Colonization: Second Contact
- First edition
- Author: Harry Turtledove
- Cover artist: Tim O'Brien
- Language: English
- Series: Colonization
- Genre: Alternate history/Science fiction
- Publisher: Del Rey Books
- Publication date: February 9, 1999
- Publication place: United States
- Pages: 496
- ISBN: 0-345-43019-0
- OCLC: 39728086
- Dewey Decimal: 813/.54 21
- LC Class: PS3570.U76 C65 1999
- Preceded by: Worldwar: Striking the Balance
- Followed by: Colonization: Down to Earth

= Colonization: Second Contact =

1999 alternate history novel by Harry Turtledove

Colonization: Second Contact is an alternate history novel by American writer Harry Turtledove. It is the first novel of the Colonization series and the fifth installment in the Worldwar series.

==Plot==
The novel is set in 1963, twenty-one years following the end of the alternate World War II and nineteen years after the Race Invasion of Tosev 3. Earl Warren is President of the United States, Vyacheslav Molotov is the Premier of the Soviet Union, and Heinrich Himmler leads Nazi Germany. Smaller countries remain independent, such as the Republic of Ireland and Imperial Japan, which still controls portions of its World War II-era empire. A few isolated areas such as French Polynesia are still held by Charles de Gaulle's Free France, and in German-occupied France the French Resistance remains active. The Northern Hemisphere remains relatively free of Race occupation, but the hotter regions of the planet, such as Central and South America, Mexico, Spain, Portugal, Africa, China, the Middle East, and Australia, are all under Race control. The Race also occupies Poland, with the territory acting as a buffer state, keeping Germany and the Soviet Union from having a mutual land border and an easy way to restart the war between them.

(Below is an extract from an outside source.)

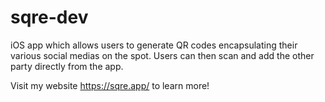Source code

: # sqre-dev

iOS app which allows users to generate QR codes encapsulating their various social medias on the spot. Users can then scan and add the other party directly from the app.

Visit my website https://sqre.app/ to learn more!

At the start of the novel, the colonization fleet of the Race enters the Solar System, bringing with them 80-100 million colonists for settling on Earth. As the fleet enters Earth orbit, a human satellite unleashes a nuclear attack that kills millions. As Germany, the Soviet Union, and the United States each have large-scale space capability, any of the three nations may have been responsible for the attack. All three deny it when furious Race leaders, headed by Fleetlord Atvar, the commander of all Race forces sent to Earth, demand answers, but two of the three human nations are really as much unaware of the attacker's identity as the Race. In addition, while there is an uneasy peace between the independent human nations and the Race, Mao Zedong and Ruhollah Khomeini continue to lead popular resistance to the invaders in China and the Middle East, respectively. Race efforts to wage a counterinsurgency war in those regions are frustrated by their lack of familiarity with such warfare and a nearly-total lack of support from the human population. The Race also becomes aware of subtle support of the resistance movements by Germany, the United States, and the Soviet Union, but as the Race is unable to prove it, nothing can be done to stop them.

Meanwhile, the Race's colonists, who expected to encounter an Earth that was already conquered with the natives still at medieval levels of advancement, must deal with the consequences of the cold war with the humans. The fleet brings with it not only the first civilians but also the first Race females, both of which cause tension among the male soldiers who formed the invasion force. To the Race males, ginger is a euphoric drug; to the females, it causes them to go into estrus, throwing Race forces on Earth into social chaos. Worse still for Fleetlord Atvar is a sharp upswing in armed revolts in the Middle East and in China; at the novel's end, Khomeini's guerrillas have staged several successful ambushes against Race patrols, and resistance forces under Mao storm the Forbidden City.